The futurist Ray Kurzweil, a modern Nostradamus, predicted that essential advances in digital pattern recognition and knowledge representation — the key components of intelligence — will make artificial intelligence possible and then commonplace. He argues “the age of intelligent machines” will change all aspects of society as we know it.

That technology is here already.

Please sir, can I just go back to the way things were?

Societal change, however, is not solely based on the availability of new technology. It requires a change in human experience. That consequently requires new methods of creating value and new models of behaviour. Just like the industrial revolution required more than the steam engine — people forget steam technology was invented 50 years before the emergence of the world of Oliver Twist. The industrial revolution we are all familiar with firstly needed factories to create an exponential amount of value, then a new working class and urbanisation to transform culture and the way we speak, spend and socialise.

Today’s conundrum: will the world of tomorrow be as enamoured with consumer culture and brand preference as it has been for the last century? The technology to change this has arrived, but our behavioural patterns have not yet metamorphized into a new way of interacting with our chosen brands.

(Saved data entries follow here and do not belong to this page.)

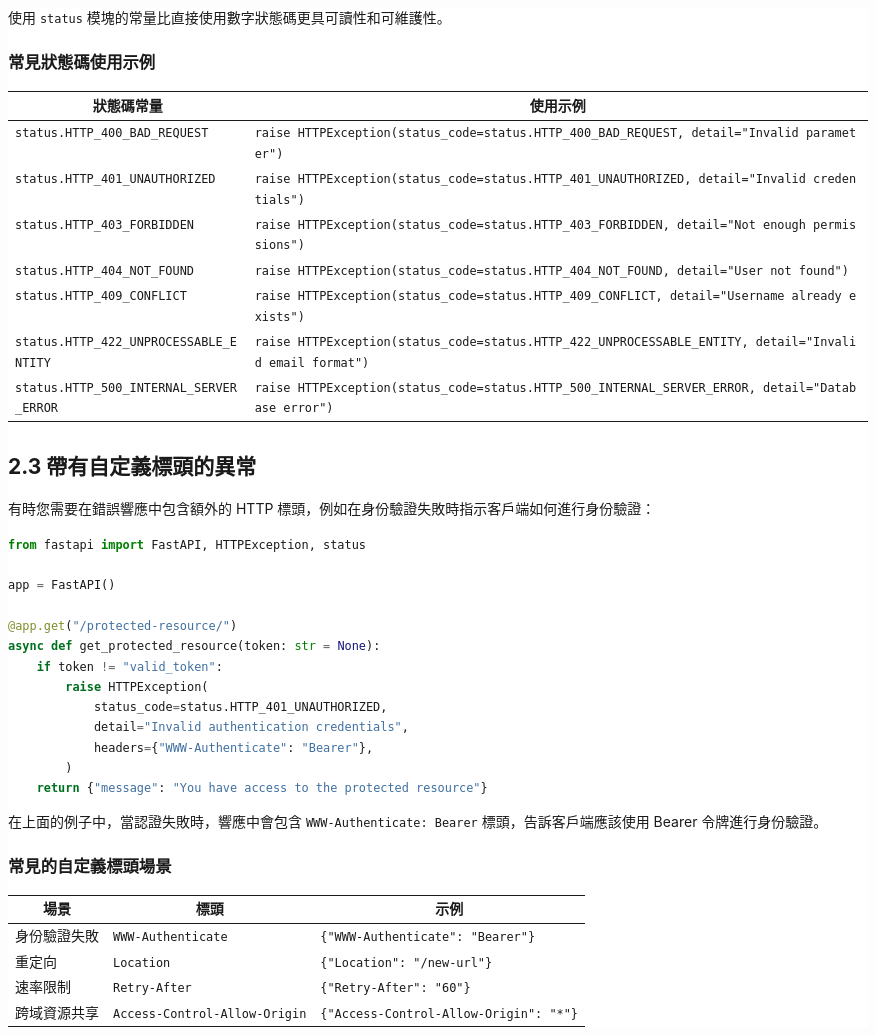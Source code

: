 使用 `status` 模塊的常量比直接使用數字狀態碼更具可讀性和可維護性。

### 常見狀態碼使用示例

| 狀態碼常量 | 使用示例 |
|-----------|---------|
| `status.HTTP_400_BAD_REQUEST` | `raise HTTPException(status_code=status.HTTP_400_BAD_REQUEST, detail="Invalid parameter")` |
| `status.HTTP_401_UNAUTHORIZED` | `raise HTTPException(status_code=status.HTTP_401_UNAUTHORIZED, detail="Invalid credentials")` |
| `status.HTTP_403_FORBIDDEN` | `raise HTTPException(status_code=status.HTTP_403_FORBIDDEN, detail="Not enough permissions")` |
| `status.HTTP_404_NOT_FOUND` | `raise HTTPException(status_code=status.HTTP_404_NOT_FOUND, detail="User not found")` |
| `status.HTTP_409_CONFLICT` | `raise HTTPException(status_code=status.HTTP_409_CONFLICT, detail="Username already exists")` |
| `status.HTTP_422_UNPROCESSABLE_ENTITY` | `raise HTTPException(status_code=status.HTTP_422_UNPROCESSABLE_ENTITY, detail="Invalid email format")` |
| `status.HTTP_500_INTERNAL_SERVER_ERROR` | `raise HTTPException(status_code=status.HTTP_500_INTERNAL_SERVER_ERROR, detail="Database error")` |

## 2.3 帶有自定義標頭的異常

有時您需要在錯誤響應中包含額外的 HTTP 標頭，例如在身份驗證失敗時指示客戶端如何進行身份驗證：

```python
from fastapi import FastAPI, HTTPException, status

app = FastAPI()

@app.get("/protected-resource/")
async def get_protected_resource(token: str = None):
    if token != "valid_token":
        raise HTTPException(
            status_code=status.HTTP_401_UNAUTHORIZED,
            detail="Invalid authentication credentials",
            headers={"WWW-Authenticate": "Bearer"},
        )
    return {"message": "You have access to the protected resource"}
```

在上面的例子中，當認證失敗時，響應中會包含 `WWW-Authenticate: Bearer` 標頭，告訴客戶端應該使用 Bearer 令牌進行身份驗證。

### 常見的自定義標頭場景

| 場景 | 標頭 | 示例 |
|------|------|------|
| 身份驗證失敗 | `WWW-Authenticate` | `{"WWW-Authenticate": "Bearer"}` |
| 重定向 | `Location` | `{"Location": "/new-url"}` |
| 速率限制 | `Retry-After` | `{"Retry-After": "60"}` |
| 跨域資源共享 | `Access-Control-Allow-Origin` | `{"Access-Control-Allow-Origin": "*"}` |
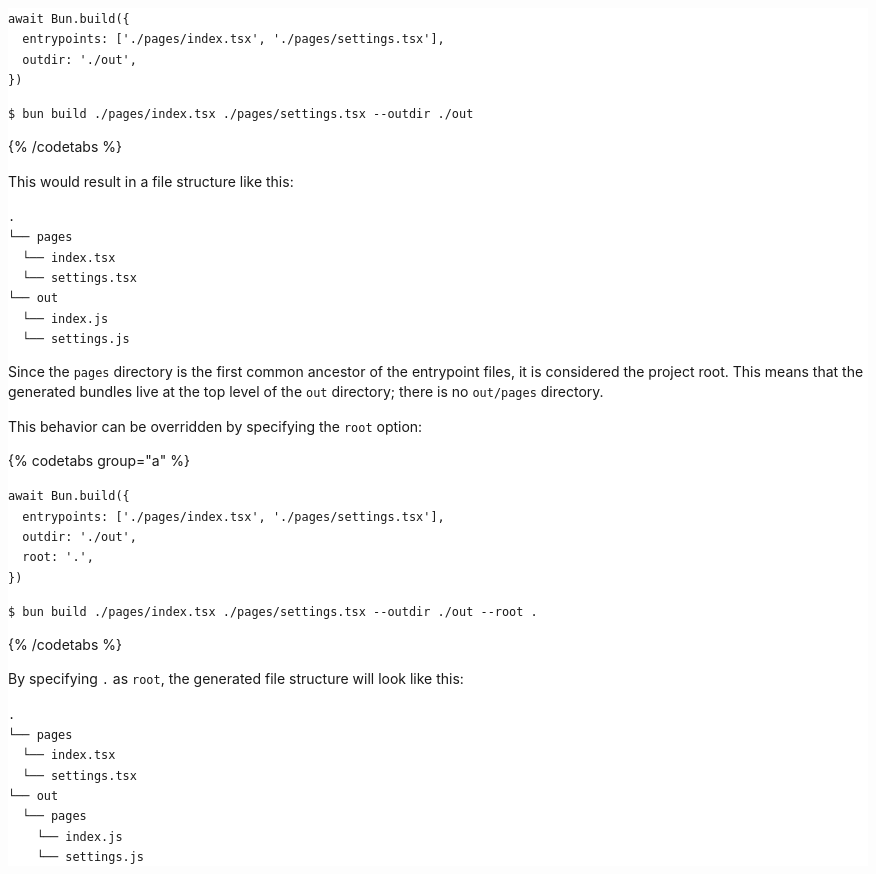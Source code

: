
 ```ts#JavaScript
await Bun.build({
  entrypoints: ['./pages/index.tsx', './pages/settings.tsx'],
  outdir: './out',
})
```

```bash#CLI
$ bun build ./pages/index.tsx ./pages/settings.tsx --outdir ./out
```

{% /codetabs %}

This would result in a file structure like this:

```txt
.
└── pages
  └── index.tsx
  └── settings.tsx
└── out
  └── index.js
  └── settings.js
```

Since the `pages` directory is the first common ancestor of the entrypoint files, it is considered the project root. This means that the generated bundles live at the top level of the `out` directory; there is no `out/pages` directory.

This behavior can be overridden by specifying the `root` option:

{% codetabs group="a" %}

```ts#JavaScript
await Bun.build({
  entrypoints: ['./pages/index.tsx', './pages/settings.tsx'],
  outdir: './out',
  root: '.',
})
```

```bash#CLI
$ bun build ./pages/index.tsx ./pages/settings.tsx --outdir ./out --root .
```

{% /codetabs %}

By specifying `.` as `root`, the generated file structure will look like this:

```txt
.
└── pages
  └── index.tsx
  └── settings.tsx
└── out
  └── pages
    └── index.js
    └── settings.js
```
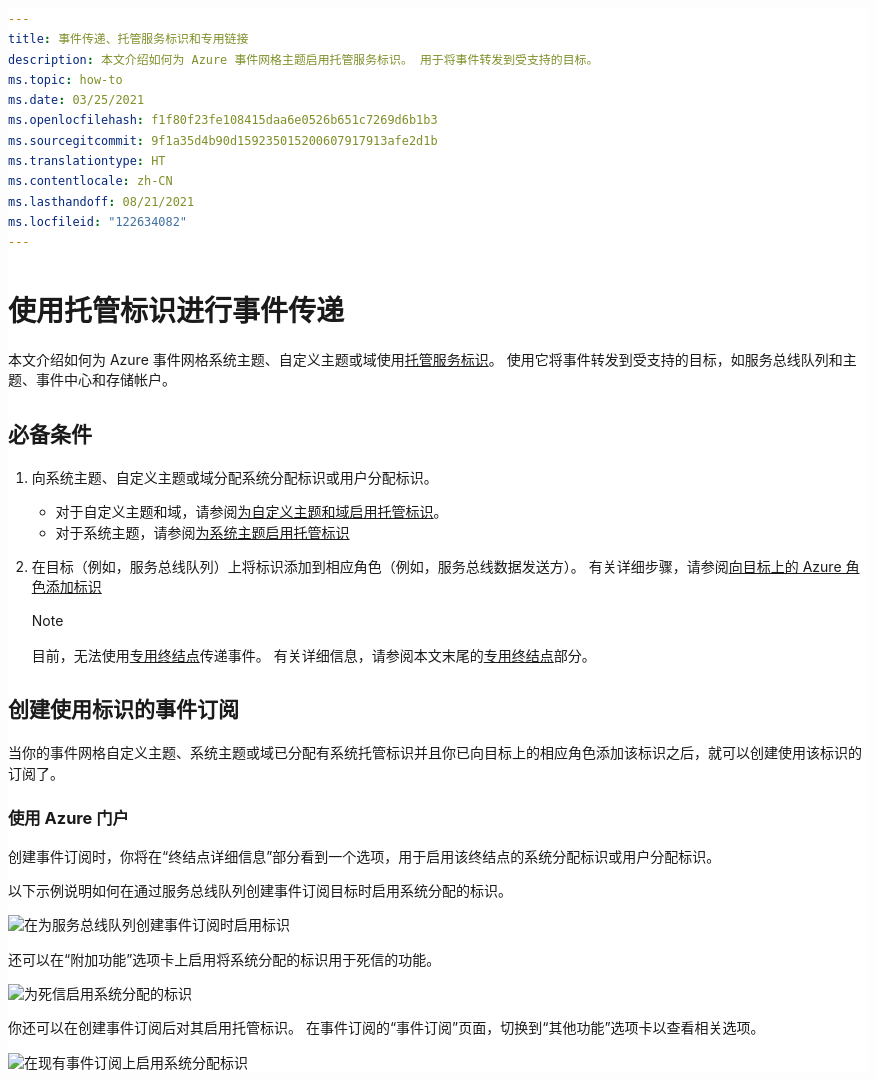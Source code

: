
 ```yaml
---
title: 事件传递、托管服务标识和专用链接
description: 本文介绍如何为 Azure 事件网格主题启用托管服务标识。 用于将事件转发到受支持的目标。
ms.topic: how-to
ms.date: 03/25/2021
ms.openlocfilehash: f1f80f23fe108415daa6e0526b651c7269d6b1b3
ms.sourcegitcommit: 9f1a35d4b90d159235015200607917913afe2d1b
ms.translationtype: HT
ms.contentlocale: zh-CN
ms.lasthandoff: 08/21/2021
ms.locfileid: "122634082"
---
```

# <a name="event-delivery-with-a-managed-identity"></a>使用托管标识进行事件传递
本文介绍如何为 Azure 事件网格系统主题、自定义主题或域使用[托管服务标识](../active-directory/managed-identities-azure-resources/overview.md)。 使用它将事件转发到受支持的目标，如服务总线队列和主题、事件中心和存储帐户。



## <a name="prerequisites"></a>必备条件
1. 向系统主题、自定义主题或域分配系统分配标识或用户分配标识。 
    - 对于自定义主题和域，请参阅[为自定义主题和域启用托管标识](enable-identity-custom-topics-domains.md)。 
    - 对于系统主题，请参阅[为系统主题启用托管标识](enable-identity-system-topics.md)
1. 在目标（例如，服务总线队列）上将标识添加到相应角色（例如，服务总线数据发送方）。 有关详细步骤，请参阅[向目标上的 Azure 角色添加标识](add-identity-roles.md)

    > [!NOTE]
    > 目前，无法使用[专用终结点](../private-link/private-endpoint-overview.md)传递事件。 有关详细信息，请参阅本文末尾的[专用终结点](#private-endpoints)部分。 

## <a name="create-event-subscriptions-that-use-an-identity"></a>创建使用标识的事件订阅
当你的事件网格自定义主题、系统主题或域已分配有系统托管标识并且你已向目标上的相应角色添加该标识之后，就可以创建使用该标识的订阅了。 

### <a name="use-the-azure-portal"></a>使用 Azure 门户
创建事件订阅时，你将在“终结点详细信息”部分看到一个选项，用于启用该终结点的系统分配标识或用户分配标识。 

以下示例说明如何在通过服务总线队列创建事件订阅目标时启用系统分配的标识。 

![在为服务总线队列创建事件订阅时启用标识](./media/managed-service-identity/service-bus-queue-subscription-identity.png)

还可以在“附加功能”选项卡上启用将系统分配的标识用于死信的功能。 

![为死信启用系统分配的标识](./media/managed-service-identity/enable-deadletter-identity.png)

你还可以在创建事件订阅后对其启用托管标识。 在事件订阅的“事件订阅”页面，切换到“其他功能”选项卡以查看相关选项。  

![在现有事件订阅上启用系统分配标识](./media/managed-service-identity/event-subscription-additional-features.png)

A notable way that digital technology is transforming behaviour is in the use of AI assistants and bots. Google is asserting that being mobile-first is now simply a table stake, and AI-first is the next key differentiator. Instead of customers (who are ultimately susceptible to marketing messages) weighing-up the buying decisions, the purchasing of goods and services will be increasingly delegated to AI assistants that can calculate the smartest purchases based on price, user reviews, and personal data. To bots, it doesn’t matter what ads are showing or what the jingles sound like. Brands losing meaning because of voice-activated smart assistants has been brought up by Harvard Business Review, Wired and Financial Times. The first brands to feel the hit would be undifferentiated goods and services like laundry detergents or electricity providers, which most people would happily let an Alexa or Siri choose on their behalf.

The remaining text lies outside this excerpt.